Exercise directions
With the images excluded, set down every line of the listing below exactly.

· · · ·

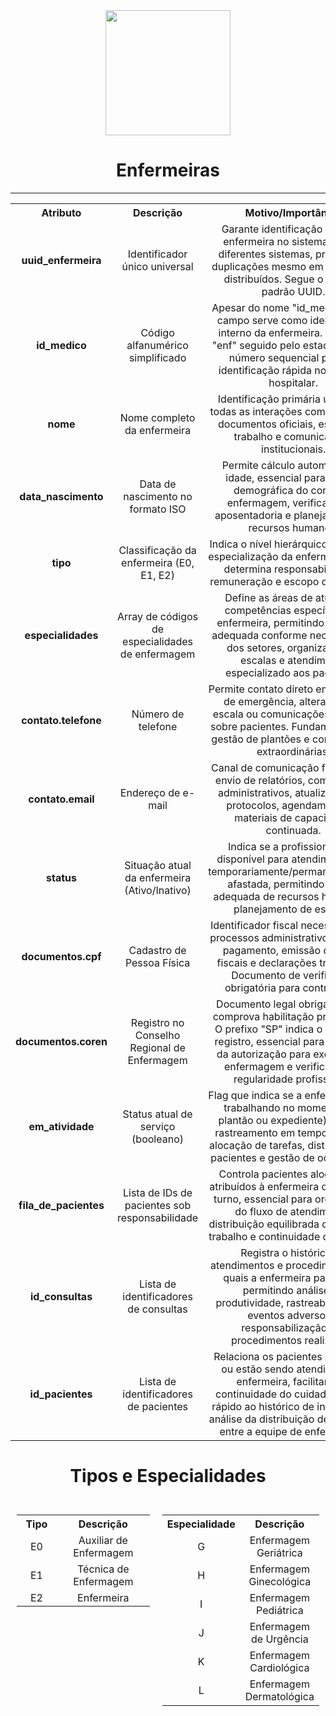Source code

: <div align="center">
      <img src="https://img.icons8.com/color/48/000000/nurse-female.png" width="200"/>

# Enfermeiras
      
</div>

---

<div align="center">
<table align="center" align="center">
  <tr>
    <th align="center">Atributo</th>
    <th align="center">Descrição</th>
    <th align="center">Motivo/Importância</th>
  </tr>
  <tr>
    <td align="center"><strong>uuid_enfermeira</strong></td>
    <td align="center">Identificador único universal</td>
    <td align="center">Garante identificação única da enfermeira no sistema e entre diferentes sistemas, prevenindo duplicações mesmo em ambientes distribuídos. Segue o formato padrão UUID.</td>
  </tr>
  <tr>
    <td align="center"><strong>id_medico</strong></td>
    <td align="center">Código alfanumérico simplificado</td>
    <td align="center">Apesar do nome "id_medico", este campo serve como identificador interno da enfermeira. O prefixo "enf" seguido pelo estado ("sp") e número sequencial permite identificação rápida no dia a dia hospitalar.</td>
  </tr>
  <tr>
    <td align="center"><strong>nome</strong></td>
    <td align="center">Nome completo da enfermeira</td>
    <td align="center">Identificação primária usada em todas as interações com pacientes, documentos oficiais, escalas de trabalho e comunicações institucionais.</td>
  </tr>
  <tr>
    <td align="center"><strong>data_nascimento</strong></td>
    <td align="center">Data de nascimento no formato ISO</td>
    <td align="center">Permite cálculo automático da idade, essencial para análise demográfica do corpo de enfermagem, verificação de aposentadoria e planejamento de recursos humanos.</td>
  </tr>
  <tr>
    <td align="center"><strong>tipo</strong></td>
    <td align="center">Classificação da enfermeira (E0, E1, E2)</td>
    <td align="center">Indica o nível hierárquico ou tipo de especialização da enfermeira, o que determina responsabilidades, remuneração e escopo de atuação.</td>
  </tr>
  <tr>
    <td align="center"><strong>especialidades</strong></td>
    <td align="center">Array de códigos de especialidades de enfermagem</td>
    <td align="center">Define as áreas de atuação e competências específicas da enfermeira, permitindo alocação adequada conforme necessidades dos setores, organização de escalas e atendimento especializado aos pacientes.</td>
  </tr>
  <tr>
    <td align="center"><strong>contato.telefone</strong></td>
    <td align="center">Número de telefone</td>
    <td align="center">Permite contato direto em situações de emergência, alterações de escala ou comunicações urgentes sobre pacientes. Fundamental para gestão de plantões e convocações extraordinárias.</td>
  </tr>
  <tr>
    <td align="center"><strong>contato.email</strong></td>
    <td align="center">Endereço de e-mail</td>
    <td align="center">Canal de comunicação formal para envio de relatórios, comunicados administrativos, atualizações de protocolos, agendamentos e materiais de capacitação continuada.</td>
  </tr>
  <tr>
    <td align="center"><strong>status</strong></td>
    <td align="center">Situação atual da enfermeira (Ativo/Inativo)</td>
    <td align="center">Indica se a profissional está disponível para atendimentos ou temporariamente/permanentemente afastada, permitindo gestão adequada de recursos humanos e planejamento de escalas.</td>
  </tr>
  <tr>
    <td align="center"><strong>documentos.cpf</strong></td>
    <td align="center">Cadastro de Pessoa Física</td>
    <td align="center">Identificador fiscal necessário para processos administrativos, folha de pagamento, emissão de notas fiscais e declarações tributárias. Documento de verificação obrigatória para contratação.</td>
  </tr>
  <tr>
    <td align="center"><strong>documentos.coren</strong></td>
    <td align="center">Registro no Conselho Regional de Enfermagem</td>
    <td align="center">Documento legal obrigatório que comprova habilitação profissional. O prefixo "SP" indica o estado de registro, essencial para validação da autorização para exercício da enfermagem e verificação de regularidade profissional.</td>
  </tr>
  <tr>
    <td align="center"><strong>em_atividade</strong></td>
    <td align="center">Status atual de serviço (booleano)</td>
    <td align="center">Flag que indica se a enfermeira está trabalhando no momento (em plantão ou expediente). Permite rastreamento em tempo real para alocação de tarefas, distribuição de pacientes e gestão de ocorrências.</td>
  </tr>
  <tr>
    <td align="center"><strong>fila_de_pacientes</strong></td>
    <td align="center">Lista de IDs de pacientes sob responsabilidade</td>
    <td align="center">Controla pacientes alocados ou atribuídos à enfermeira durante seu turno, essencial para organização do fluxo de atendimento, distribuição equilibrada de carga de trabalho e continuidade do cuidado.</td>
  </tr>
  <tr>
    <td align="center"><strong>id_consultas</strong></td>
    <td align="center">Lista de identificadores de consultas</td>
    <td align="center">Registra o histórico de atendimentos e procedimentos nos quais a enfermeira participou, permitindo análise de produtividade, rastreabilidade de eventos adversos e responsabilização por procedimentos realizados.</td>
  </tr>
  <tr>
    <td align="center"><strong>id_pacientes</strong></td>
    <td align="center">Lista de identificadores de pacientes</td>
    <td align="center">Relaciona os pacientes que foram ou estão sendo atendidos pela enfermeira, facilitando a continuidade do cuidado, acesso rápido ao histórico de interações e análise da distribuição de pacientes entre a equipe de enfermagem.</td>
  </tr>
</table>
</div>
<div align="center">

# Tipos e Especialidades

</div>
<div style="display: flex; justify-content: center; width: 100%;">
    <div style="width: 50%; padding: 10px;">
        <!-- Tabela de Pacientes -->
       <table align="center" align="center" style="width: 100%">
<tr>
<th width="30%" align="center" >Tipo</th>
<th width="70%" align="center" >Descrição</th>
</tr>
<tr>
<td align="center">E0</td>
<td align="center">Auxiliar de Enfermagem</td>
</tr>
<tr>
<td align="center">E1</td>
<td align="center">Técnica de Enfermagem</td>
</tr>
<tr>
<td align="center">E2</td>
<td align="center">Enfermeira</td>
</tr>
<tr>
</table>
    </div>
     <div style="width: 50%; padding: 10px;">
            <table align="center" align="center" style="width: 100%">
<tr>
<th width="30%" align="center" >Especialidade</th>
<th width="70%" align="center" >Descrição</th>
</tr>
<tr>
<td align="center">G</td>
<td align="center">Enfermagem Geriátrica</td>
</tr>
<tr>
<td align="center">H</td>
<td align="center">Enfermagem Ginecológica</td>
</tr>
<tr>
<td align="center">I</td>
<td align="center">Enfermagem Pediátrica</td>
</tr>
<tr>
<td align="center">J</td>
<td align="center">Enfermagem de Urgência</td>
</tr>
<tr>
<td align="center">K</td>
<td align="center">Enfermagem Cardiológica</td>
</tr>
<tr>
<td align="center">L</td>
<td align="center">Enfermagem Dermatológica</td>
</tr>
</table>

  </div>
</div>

· · · ·

Response to the task
Source code

: <div align="center">
      <img src="https://img.icons8.com/color/48/000000/nurse-female.png" width="200"/>

# Enfermeiras
      
</div>

---

<div align="center">
<table align="center" align="center">
  <tr>
    <th align="center">Atributo</th>
    <th align="center">Descrição</th>
    <th align="center">Motivo/Importância</th>
  </tr>
  <tr>
    <td align="center"><strong>uuid_enfermeira</strong></td>
    <td align="center">Identificador único universal</td>
    <td align="center">Garante identificação única da enfermeira no sistema e entre diferentes sistemas, prevenindo duplicações mesmo em ambientes distribuídos. Segue o formato padrão UUID.</td>
  </tr>
  <tr>
    <td align="center"><strong>id_medico</strong></td>
    <td align="center">Código alfanumérico simplificado</td>
    <td align="center">Apesar do nome "id_medico", este campo serve como identificador interno da enfermeira. O prefixo "enf" seguido pelo estado ("sp") e número sequencial permite identificação rápida no dia a dia hospitalar.</td>
  </tr>
  <tr>
    <td align="center"><strong>nome</strong></td>
    <td align="center">Nome completo da enfermeira</td>
    <td align="center">Identificação primária usada em todas as interações com pacientes, documentos oficiais, escalas de trabalho e comunicações institucionais.</td>
  </tr>
  <tr>
    <td align="center"><strong>data_nascimento</strong></td>
    <td align="center">Data de nascimento no formato ISO</td>
    <td align="center">Permite cálculo automático da idade, essencial para análise demográfica do corpo de enfermagem, verificação de aposentadoria e planejamento de recursos humanos.</td>
  </tr>
  <tr>
    <td align="center"><strong>tipo</strong></td>
    <td align="center">Classificação da enfermeira (E0, E1, E2)</td>
    <td align="center">Indica o nível hierárquico ou tipo de especialização da enfermeira, o que determina responsabilidades, remuneração e escopo de atuação.</td>
  </tr>
  <tr>
    <td align="center"><strong>especialidades</strong></td>
    <td align="center">Array de códigos de especialidades de enfermagem</td>
    <td align="center">Define as áreas de atuação e competências específicas da enfermeira, permitindo alocação adequada conforme necessidades dos setores, organização de escalas e atendimento especializado aos pacientes.</td>
  </tr>
  <tr>
    <td align="center"><strong>contato.telefone</strong></td>
    <td align="center">Número de telefone</td>
    <td align="center">Permite contato direto em situações de emergência, alterações de escala ou comunicações urgentes sobre pacientes. Fundamental para gestão de plantões e convocações extraordinárias.</td>
  </tr>
  <tr>
    <td align="center"><strong>contato.email</strong></td>
    <td align="center">Endereço de e-mail</td>
    <td align="center">Canal de comunicação formal para envio de relatórios, comunicados administrativos, atualizações de protocolos, agendamentos e materiais de capacitação continuada.</td>
  </tr>
  <tr>
    <td align="center"><strong>status</strong></td>
    <td align="center">Situação atual da enfermeira (Ativo/Inativo)</td>
    <td align="center">Indica se a profissional está disponível para atendimentos ou temporariamente/permanentemente afastada, permitindo gestão adequada de recursos humanos e planejamento de escalas.</td>
  </tr>
  <tr>
    <td align="center"><strong>documentos.cpf</strong></td>
    <td align="center">Cadastro de Pessoa Física</td>
    <td align="center">Identificador fiscal necessário para processos administrativos, folha de pagamento, emissão de notas fiscais e declarações tributárias. Documento de verificação obrigatória para contratação.</td>
  </tr>
  <tr>
    <td align="center"><strong>documentos.coren</strong></td>
    <td align="center">Registro no Conselho Regional de Enfermagem</td>
    <td align="center">Documento legal obrigatório que comprova habilitação profissional. O prefixo "SP" indica o estado de registro, essencial para validação da autorização para exercício da enfermagem e verificação de regularidade profissional.</td>
  </tr>
  <tr>
    <td align="center"><strong>em_atividade</strong></td>
    <td align="center">Status atual de serviço (booleano)</td>
    <td align="center">Flag que indica se a enfermeira está trabalhando no momento (em plantão ou expediente). Permite rastreamento em tempo real para alocação de tarefas, distribuição de pacientes e gestão de ocorrências.</td>
  </tr>
  <tr>
    <td align="center"><strong>fila_de_pacientes</strong></td>
    <td align="center">Lista de IDs de pacientes sob responsabilidade</td>
    <td align="center">Controla pacientes alocados ou atribuídos à enfermeira durante seu turno, essencial para organização do fluxo de atendimento, distribuição equilibrada de carga de trabalho e continuidade do cuidado.</td>
  </tr>
  <tr>
    <td align="center"><strong>id_consultas</strong></td>
    <td align="center">Lista de identificadores de consultas</td>
    <td align="center">Registra o histórico de atendimentos e procedimentos nos quais a enfermeira participou, permitindo análise de produtividade, rastreabilidade de eventos adversos e responsabilização por procedimentos realizados.</td>
  </tr>
  <tr>
    <td align="center"><strong>id_pacientes</strong></td>
    <td align="center">Lista de identificadores de pacientes</td>
    <td align="center">Relaciona os pacientes que foram ou estão sendo atendidos pela enfermeira, facilitando a continuidade do cuidado, acesso rápido ao histórico de interações e análise da distribuição de pacientes entre a equipe de enfermagem.</td>
  </tr>
</table>
</div>
<div align="center">

# Tipos e Especialidades

</div>
<div style="display: flex; justify-content: center; width: 100%;">
    <div style="width: 50%; padding: 10px;">
        <!-- Tabela de Pacientes -->
       <table align="center" align="center" style="width: 100%">
<tr>
<th width="30%" align="center" >Tipo</th>
<th width="70%" align="center" >Descrição</th>
</tr>
<tr>
<td align="center">E0</td>
<td align="center">Auxiliar de Enfermagem</td>
</tr>
<tr>
<td align="center">E1</td>
<td align="center">Técnica de Enfermagem</td>
</tr>
<tr>
<td align="center">E2</td>
<td align="center">Enfermeira</td>
</tr>
<tr>
</table>
    </div>
     <div style="width: 50%; padding: 10px;">
            <table align="center" align="center" style="width: 100%">
<tr>
<th width="30%" align="center" >Especialidade</th>
<th width="70%" align="center" >Descrição</th>
</tr>
<tr>
<td align="center">G</td>
<td align="center">Enfermagem Geriátrica</td>
</tr>
<tr>
<td align="center">H</td>
<td align="center">Enfermagem Ginecológica</td>
</tr>
<tr>
<td align="center">I</td>
<td align="center">Enfermagem Pediátrica</td>
</tr>
<tr>
<td align="center">J</td>
<td align="center">Enfermagem de Urgência</td>
</tr>
<tr>
<td align="center">K</td>
<td align="center">Enfermagem Cardiológica</td>
</tr>
<tr>
<td align="center">L</td>
<td align="center">Enfermagem Dermatológica</td>
</tr>
</table>

  </div>
</div>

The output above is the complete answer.